19 December, 2017
Powell v Lancaster City Council
The Claimant alleged that during the course of his employment as a paramedic he attended a property owned by the Defendant. It was dark and as he approached the property carrying a defibrillator he twisted his ankle on the driveway suffering a personal injury to his ankle.
The claim was brought pursuant to section 4 of the Defective Premises Act 1972. The Claimant argued that the Defendant had failed to keep the premises in good repair and had allowed the property to fall into and remain in a defective state.
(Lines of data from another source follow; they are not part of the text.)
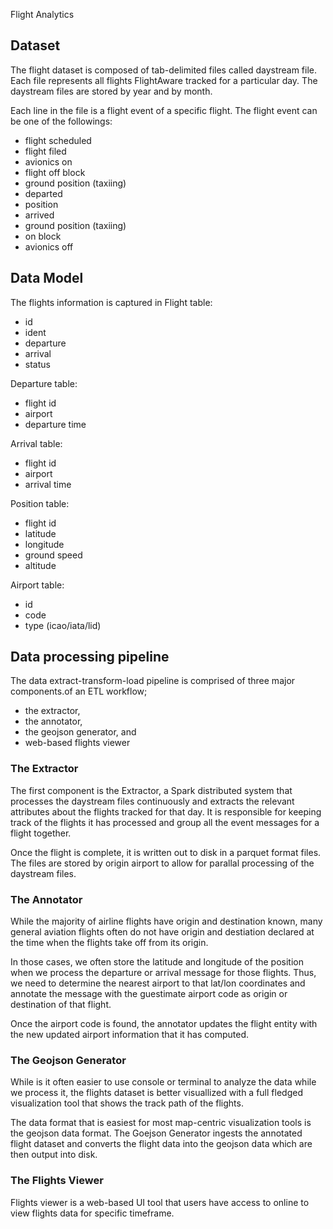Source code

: Flight Analytics

## Dataset
The flight dataset is composed of tab-delimited files called daystream file.
Each file represents all flights FlightAware tracked for a particular day.  The
daystream files are stored by year and by month.

Each line in the file is a flight event of a specific flight.  The flight event
can be one of the followings:
* flight scheduled
* flight filed
* avionics on
* flight off block
* ground position (taxiing)
* departed
* position
* arrived
* ground position (taxiing)
* on block
* avionics off


## Data Model

The flights information is captured in Flight table:
* id
* ident
* departure
* arrival
* status

Departure table:
* flight id
* airport
* departure time

Arrival table:
* flight id
* airport
* arrival time

Position table:
* flight id
* latitude
* longitude
* ground speed
* altitude

Airport table:
* id
* code
* type (icao/iata/lid)

## Data processing pipeline

The data extract-transform-load pipeline is comprised of three major components.of
an ETL workflow;
* the extractor,
* the annotator,
* the geojson generator, and
* web-based flights viewer


### The Extractor
The first component is the Extractor, a Spark distributed system that processes
the daystream files continuously and extracts the relevant attributes about the
flights tracked for that day.  It is responsible for keeping track of the flights
it has processed and group all the event messages for a flight together.

Once the flight is complete, it is written out to disk in a parquet format files.
The files are stored by origin airport to allow for parallal processing of the 
daystream files.

### The Annotator
While the majority of airline flights have origin and destination known, many
general aviation flights often do not have origin and destiation declared at the
time when the flights take off from its origin.

In those cases, we often store the latitude and longitude of the position when we
process the departure or arrival message for those flights.  Thus, we need to
determine the nearest airport to that lat/lon coordinates and annotate the message
with the guestimate airport code as origin or destination of that flight.

Once the airport code is found, the annotator updates the flight entity with the
new updated airport information that it has computed.

### The Geojson Generator
While is it often easier to use console or terminal to analyze the data while we
process it, the flights dataset is better visuallized with a full fledged 
visualization tool that shows the track path of the flights.

The data format that is easiest for most map-centric visualization tools is the
geojson data format.  The Goejson Generator ingests the annotated flight dataset
and converts the flight data into the geojson data which are then output into
disk.

### The Flights Viewer
Flights viewer is a web-based UI tool that users have access to online to view
flights data for specific timeframe.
The Claimant also argued that the Defendant failed to have in place or operate any adequate inspection or repair.
The Defendant put the Claimant to proof and required the Claimant to prove that he fell as a result of a defect/disrepair in the demised property so as to engage the duty under the Defective Premises Act 1972. The Defendant contended that whilst the photographs of the Tenant's driveway did show a drop/ difference in levels which was perhaps less than ideal, there was no evidence of a repairable defect.
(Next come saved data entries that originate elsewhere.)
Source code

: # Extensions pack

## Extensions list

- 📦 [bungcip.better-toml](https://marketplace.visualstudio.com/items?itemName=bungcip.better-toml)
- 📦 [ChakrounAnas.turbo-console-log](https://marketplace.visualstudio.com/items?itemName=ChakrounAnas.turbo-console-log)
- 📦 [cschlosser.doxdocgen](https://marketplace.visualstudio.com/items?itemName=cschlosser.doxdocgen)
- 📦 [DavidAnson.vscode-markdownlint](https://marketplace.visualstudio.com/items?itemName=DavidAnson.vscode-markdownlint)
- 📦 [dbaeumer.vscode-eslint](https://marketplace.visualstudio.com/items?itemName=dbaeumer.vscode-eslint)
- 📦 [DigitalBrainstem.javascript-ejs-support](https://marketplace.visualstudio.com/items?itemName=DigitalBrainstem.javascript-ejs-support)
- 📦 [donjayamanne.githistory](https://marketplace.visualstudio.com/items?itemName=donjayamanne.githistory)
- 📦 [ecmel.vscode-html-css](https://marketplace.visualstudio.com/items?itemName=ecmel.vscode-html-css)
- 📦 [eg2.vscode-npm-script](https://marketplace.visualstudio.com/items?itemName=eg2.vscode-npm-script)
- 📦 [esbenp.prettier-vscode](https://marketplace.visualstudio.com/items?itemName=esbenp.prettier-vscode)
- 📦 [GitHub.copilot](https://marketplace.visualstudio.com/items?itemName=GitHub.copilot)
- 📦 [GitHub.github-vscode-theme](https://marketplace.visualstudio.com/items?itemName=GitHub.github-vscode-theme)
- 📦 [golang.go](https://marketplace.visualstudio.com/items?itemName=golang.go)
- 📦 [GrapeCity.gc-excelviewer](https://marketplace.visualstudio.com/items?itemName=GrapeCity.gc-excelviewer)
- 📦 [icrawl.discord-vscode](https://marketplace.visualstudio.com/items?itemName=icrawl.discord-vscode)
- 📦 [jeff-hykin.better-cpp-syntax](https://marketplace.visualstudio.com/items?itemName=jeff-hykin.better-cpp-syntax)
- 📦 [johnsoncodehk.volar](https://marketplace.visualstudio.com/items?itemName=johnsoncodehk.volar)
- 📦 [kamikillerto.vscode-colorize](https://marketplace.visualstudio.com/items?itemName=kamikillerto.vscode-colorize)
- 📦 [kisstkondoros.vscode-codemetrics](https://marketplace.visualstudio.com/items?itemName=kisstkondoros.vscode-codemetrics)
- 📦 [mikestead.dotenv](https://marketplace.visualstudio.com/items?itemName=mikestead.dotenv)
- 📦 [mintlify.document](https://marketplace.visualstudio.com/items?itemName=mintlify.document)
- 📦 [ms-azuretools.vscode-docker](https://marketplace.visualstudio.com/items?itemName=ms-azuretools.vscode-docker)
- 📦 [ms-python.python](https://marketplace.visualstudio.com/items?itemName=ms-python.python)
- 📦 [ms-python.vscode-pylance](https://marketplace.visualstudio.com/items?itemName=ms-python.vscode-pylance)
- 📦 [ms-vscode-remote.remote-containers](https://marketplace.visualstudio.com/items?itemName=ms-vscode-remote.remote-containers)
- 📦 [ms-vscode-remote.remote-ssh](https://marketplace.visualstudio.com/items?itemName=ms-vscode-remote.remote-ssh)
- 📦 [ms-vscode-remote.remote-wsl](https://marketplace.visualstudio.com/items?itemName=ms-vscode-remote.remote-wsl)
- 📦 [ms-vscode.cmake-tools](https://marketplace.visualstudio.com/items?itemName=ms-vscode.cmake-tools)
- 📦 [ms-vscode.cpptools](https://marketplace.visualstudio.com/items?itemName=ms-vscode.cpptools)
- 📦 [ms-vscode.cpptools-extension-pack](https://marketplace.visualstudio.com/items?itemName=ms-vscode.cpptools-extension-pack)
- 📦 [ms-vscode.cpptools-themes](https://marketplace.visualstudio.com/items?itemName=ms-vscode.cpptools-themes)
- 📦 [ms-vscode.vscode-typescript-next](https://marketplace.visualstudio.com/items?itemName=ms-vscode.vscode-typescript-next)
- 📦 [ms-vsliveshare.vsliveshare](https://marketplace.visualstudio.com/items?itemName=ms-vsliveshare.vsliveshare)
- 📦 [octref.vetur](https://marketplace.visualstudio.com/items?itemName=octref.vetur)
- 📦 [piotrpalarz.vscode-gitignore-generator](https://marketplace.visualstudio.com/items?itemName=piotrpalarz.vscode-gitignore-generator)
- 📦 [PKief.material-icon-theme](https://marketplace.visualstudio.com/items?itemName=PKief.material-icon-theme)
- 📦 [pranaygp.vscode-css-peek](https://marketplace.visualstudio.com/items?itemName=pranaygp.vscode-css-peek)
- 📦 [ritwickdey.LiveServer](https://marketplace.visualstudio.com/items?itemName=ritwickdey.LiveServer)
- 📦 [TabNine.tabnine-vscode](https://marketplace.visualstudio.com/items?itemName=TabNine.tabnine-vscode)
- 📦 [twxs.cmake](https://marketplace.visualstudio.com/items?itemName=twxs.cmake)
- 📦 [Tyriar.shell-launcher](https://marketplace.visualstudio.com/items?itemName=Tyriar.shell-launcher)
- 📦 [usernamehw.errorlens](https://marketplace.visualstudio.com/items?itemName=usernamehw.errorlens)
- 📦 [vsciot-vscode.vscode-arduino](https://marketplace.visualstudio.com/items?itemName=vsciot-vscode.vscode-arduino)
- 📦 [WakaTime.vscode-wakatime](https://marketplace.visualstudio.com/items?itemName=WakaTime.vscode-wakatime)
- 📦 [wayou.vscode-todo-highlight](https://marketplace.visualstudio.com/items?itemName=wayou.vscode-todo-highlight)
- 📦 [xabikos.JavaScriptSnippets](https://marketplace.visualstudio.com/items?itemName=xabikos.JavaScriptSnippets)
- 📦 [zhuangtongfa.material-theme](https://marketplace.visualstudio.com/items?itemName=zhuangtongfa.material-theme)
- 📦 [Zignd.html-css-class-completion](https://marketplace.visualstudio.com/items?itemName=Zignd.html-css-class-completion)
At trial, whilst the Judge was clearly sympathetic to the Claimant he found that the uneven ground and changing levels in the Tenant's garden was not a repairable defect which engaged the Landlord's repairing obligations under the Defective Premises Act 1972.
It was successfully established that the differing levels pre-dated the tenancy agreement between Lancaster City Council and the Tenant. It would only be considered a relevant defect under the Defective Premises Act 1972 if the area had fallen into disrepair after the start of the tenancy. The case of Alker v Collingwood Housing Association  was successfully used to emphasise there is a distinction between the duty to repair and the duty to make safe. The Defendant was not under a duty to make the area safe despite the assertions from the Tenant that the area was hazardous.
This is a good outcome for landlords of older housing stock with similar issues. Uneven surfaces are common place and if the Judge had found that the area should have been levelled then it would have imposed an onerous and unrealistic duty on the landlord to level out the paths and driveways at every property.